Illegal Activities of a ‘Few’ Tainting Good Reputation of Filipinos: Riyadh Leaders

Author: 
Arab News
Publication Date: 
Sun, 2006-05-07 03:00

JEDDAH, 7 May 2006 — A group of community leaders in Riyadh wants to take exception to suggestions that Filipinos in the Kingdom are engaged in various illegal activities.

In an open letter to Saudi authorities and fellow Filipinos, the group led by the OFW Congress said that a “vast majority” of their compatriots continue to abide by local laws and to work hard.

“We convey the firm resolve of our fellow OFWs to remain fully cognizant and to have deep respect for the laws, customs and traditions of our friendly host and to promote better understanding and closer relations between the Filipino community and the Islamic world, particularly in the Kingdom of Saudi Arabia,” said the manifesto signed by representatives of various groups.

The manifesto was discussed during a recent meeting attended by officials of the Philippine Embassy, OFW Congress Chairman Alex Veloso Bello told Arab News.

Dozens of Filipinos were rounded up in Jeddah and Madinah last month for crimes including murder, gambling and gold theft.

Seven Filipinos have been charged with murder in the sensational “chop-chop” killings of three compatriots in Jeddah.

Police said the victims — a gambling lord, an assistant and his driver — were killed by a rival gang. The bodies of the victims were then cut into pieces and scattered across the Industrial area in southern Jeddah.

Two of the suspects confessed to the killings and even showed investigators where the bodies were hidden, said police.

Several other Filipinos who were among those picked up by police in connection with the “chop-chop” case have been charged either with money laundering, gambling and manufacturing liquor.

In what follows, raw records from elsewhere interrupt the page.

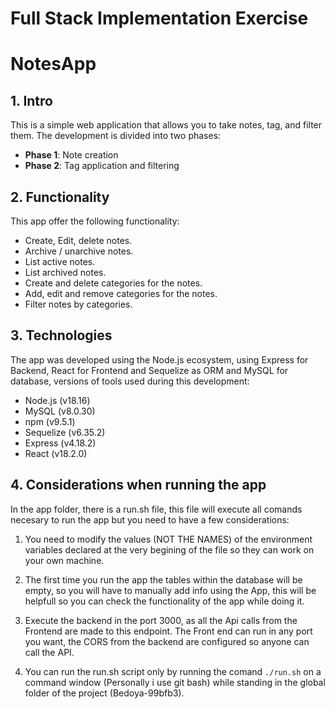 # Full Stack Implementation Exercise

# NotesApp

## 1. Intro

This is a simple web application that allows you to take notes, tag, and filter them. The development is divided into two phases:

- **Phase 1**: Note creation
- **Phase 2**: Tag application and filtering


## 2. Functionality

This app offer the following functionality:
- Create, Edit, delete notes.
- Archive / unarchive notes.
- List active notes.
- List archived notes.
- Create and delete categories for the notes.
- Add, edit and remove categories for the notes.
- Filter notes by categories.


## 3. Technologies

The app was developed using the Node.js ecosystem, using Express for Backend, React for Frontend and Sequelize as ORM and MySQL for database, versions of tools used during this development:

- Node.js (v18.16)
- MySQL (v8.0.30)
- npm (v9.5.1)
- Sequelize (v6.35.2)
- Express (v4.18.2)
- React (v18.2.0)

## 4. Considerations when running the app

In the app folder, there is a run.sh file, this file will execute all comands necesary to run the app but you need to have a few considerations:

1. You need to modify the values (NOT THE NAMES) of the environment variables declared at the very begining of the file so they can work on your own machine.

2. The first time you run the app the tables within the database will be empty, so you will have to manually add info using the App, this will be helpfull so you can check the functionality of the app while doing it.

3. Execute the backend in the port 3000, as all the Api calls from the Frontend are made to this endpoint. The Front end can run in any port you want, the CORS from the backend are configured so anyone can call the API.

4. You can run the run.sh script only by running the comand `./run.sh` on a command window (Personally i use git bash) while standing in the global folder of the project (Bedoya-99bfb3).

At least 19 Filipino employees of Saudi Arabian Mining Company (Ma’aden) have also been charged with theft by the police for allegedly stealing gold from the company’s mine in Madinah province.

Bello said he and other community leaders decided to issue a manifesto so as not to allow the “acts of a few” to taint the good reputation earned by tens of thousands of other Filipinos in the Kingdom in the past decades. “We denounce such activities of a few individual OFWs, if actually proven guilty beyond reasonable doubt, as contrary to the much larger and lasting relations of the Filipino community with the Saudi society...,” said the manifesto.

Another manifesto being passed among community leaders in Jeddah assured the people of Saudi Arabia that the majority of Filipinos in the Kingdom do not countenance the illegal acts of others.

The manifesto said Filipinos believe that the arrests made by the police were “directed against criminal activities and not against the Filipino community itself.”

Some community leaders said it was hurting to hear comments from other expatriates that Filipinos were involved in all kinds of illegal activities. Others said they have heard encouraging remarks from Saudis.

“My own boss told me that in every community or society, there are always bad eggs,” a bank clerk told Arab News.